第一稀元素化学工業 【4082・プライム市場】

ジルコニウム化合物の世界シェア4割
EV・PHV用電池素材の開発進める

6 5年前の創業以来、一貫してジルコニウム化合物の可能性を追求してきたのが大阪の第一稀元素化学工業(4082)だ。電子材料、耐火物、ブレーキ、酸素センサーなどに対し、それぞれに合ったジルコニウム素材を開発。ニッチ分野に特化した強みを生かして事業を展開している。
第一稀元素化学工業-井上 剛

井上 剛(いのうえ つよし)

社長

1960年5月生まれ、大阪府出身。8 6年神戸大学大学院修了後、住友電気工業入社。2000年、第一稀元素化学工業に入社。07年取締役設備部長、10年3月、専務取締役などを経て、同年6月、代表取締役社長に就任。
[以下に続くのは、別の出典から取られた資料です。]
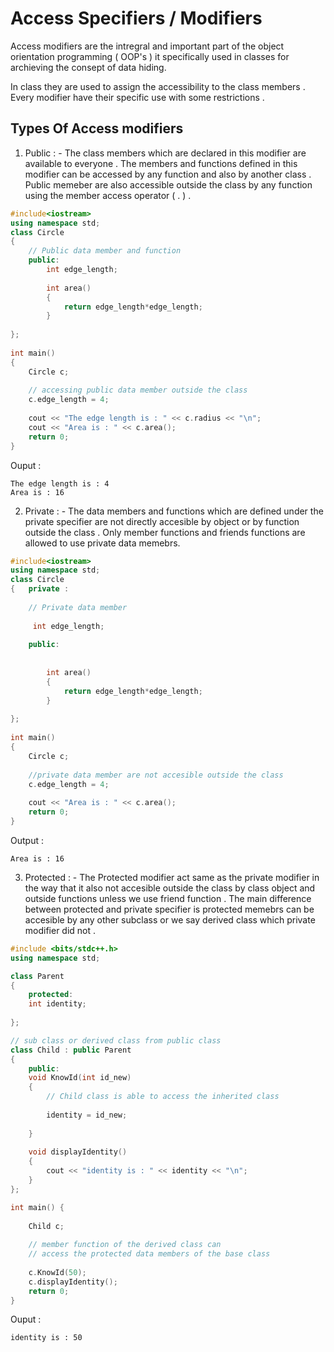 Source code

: # Access Specifiers / Modifiers
Access modifiers are the intregral and important part of the object orientation programming ( OOP's ) it specifically used in classes for archieving the consept of data hiding.
<p> In class they are used to assign the accessibility to the class members . Every modifier have their specific use with some restrictions . </p>

## Types Of Access modifiers
1. Public  : -
The class members which are declared in this modifier are available to everyone . The members and functions defined in this modifier can be accessed by any function and also by another class . Public memeber are also accessible outside the class by any function using the member access operator ( . ) .

```cpp
#include<iostream>
using namespace std;
class Circle
{   
    // Public data member and function
    public:
        int edge_length;
         
        int area()
        {
            return edge_length*edge_length;
        }
     
};
 
int main()
{
    Circle c;
     
    // accessing public data member outside the class
    c.edge_length = 4;
     
    cout << "The edge length is : " << c.radius << "\n";
    cout << "Area is : " << c.area();
    return 0;
}
```
Ouput :
```
The edge length is : 4
Area is : 16

```

2. Private : - The data members and functions which are defined under the private specifier are not directly accesible by object or by function outside the class . Only member functions and friends functions are allowed to use private data memebrs. 

``` cpp 
#include<iostream>
using namespace std;
class Circle
{   private :
    
    // Private data member 
    
     int edge_length;
    
    public:
        
         
        int area()
        {
            return edge_length*edge_length;
        }
     
};
 
int main()
{
    Circle c;
     
    //private data member are not accesible outside the class 
    c.edge_length = 4;
    
    cout << "Area is : " << c.area();
    return 0;
}
```
Output : 
```
Area is : 16
```

3. Protected : - The Protected modifier act same as the private modifier in the way that it also not accesible outside the class by class object and outside functions unless we use friend function . The main difference between protected and private specifier is protected memebrs can be accesible by any other subclass or we say derived class which private modifier did not .  

```cpp
#include <bits/stdc++.h>
using namespace std;

class Parent
{
	protected:
	int identity;
	
};

// sub class or derived class from public class
class Child : public Parent
{
	public:
	void KnowId(int id_new)
	{
		// Child class is able to access the inherited class
		
		identity = id_new;
		
	}
	
	void displayIdentity()
	{
		cout << "identity is : " << identity << "\n";
	}
};

int main() {
	
	Child c;
	
	// member function of the derived class can
	// access the protected data members of the base class
	
	c.KnowId(50);
	c.displayIdentity();
	return 0;
}

```
Ouput : 
```
identity is : 50
```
20年代表取締役社長執行役員(現任)。

原料から一貫生産
カスタマイズに強み

第一稀元素化学工業は、無機化合物の製造・販売を行う素材メーカー。主力はジルコニウム化合物だ。

ジルコニウムとは118ある元素のひとつで、レアメタルの一種。熱や腐食に強いほか、化合物になると結晶構造などにより多種多様な機能や特性を発揮する。代表的なのがイオン伝導性だ。酸素イオンを通すこの特性は、同社によればセラミックス素材の中でも極めて珍しいジルコニウム固有の特長。現状では、燃料電池の心臓部である電解質の原料などに活かされている。

同社が創業した1956年当時、ジルコニウムは機能性素材としての認知度は低かった。しかし、原子力発電でウランなどの燃料を収納する筒にジルコニウムが使われていることに着目した創業者が、その可能性に賭ける形で起業。国内に顧客がほぼ皆無だった中、「ジルコニウム一本ということで、なかなか『勇気のある創業』だった」(井上剛社長)というが、以降は業界のトップランナーとして、その機能性の追求と用途開発を行ってきた。

同社の特長は、鉱石、中間原料、一次製品に至るまで、一貫した生産技術を保有している点だ。また、ジルコニウム化合物の粉末を用途に合わせて各分野に供給。顧客の要望に応じた微細なカスタマイズを施し製品化してゆくビジネスモデルで、多品種・少量生産で対応を行う点は大きな強みとなっている。

同社は、小回りを利かせた商品開発などにより多数の企業との取引を積み重ね、今では世界シェア40%(同社推定)となるまでに至ったという。昨年は、経済産業省認定2020年版「グローバルニッチトップ企業100選」にも選定された。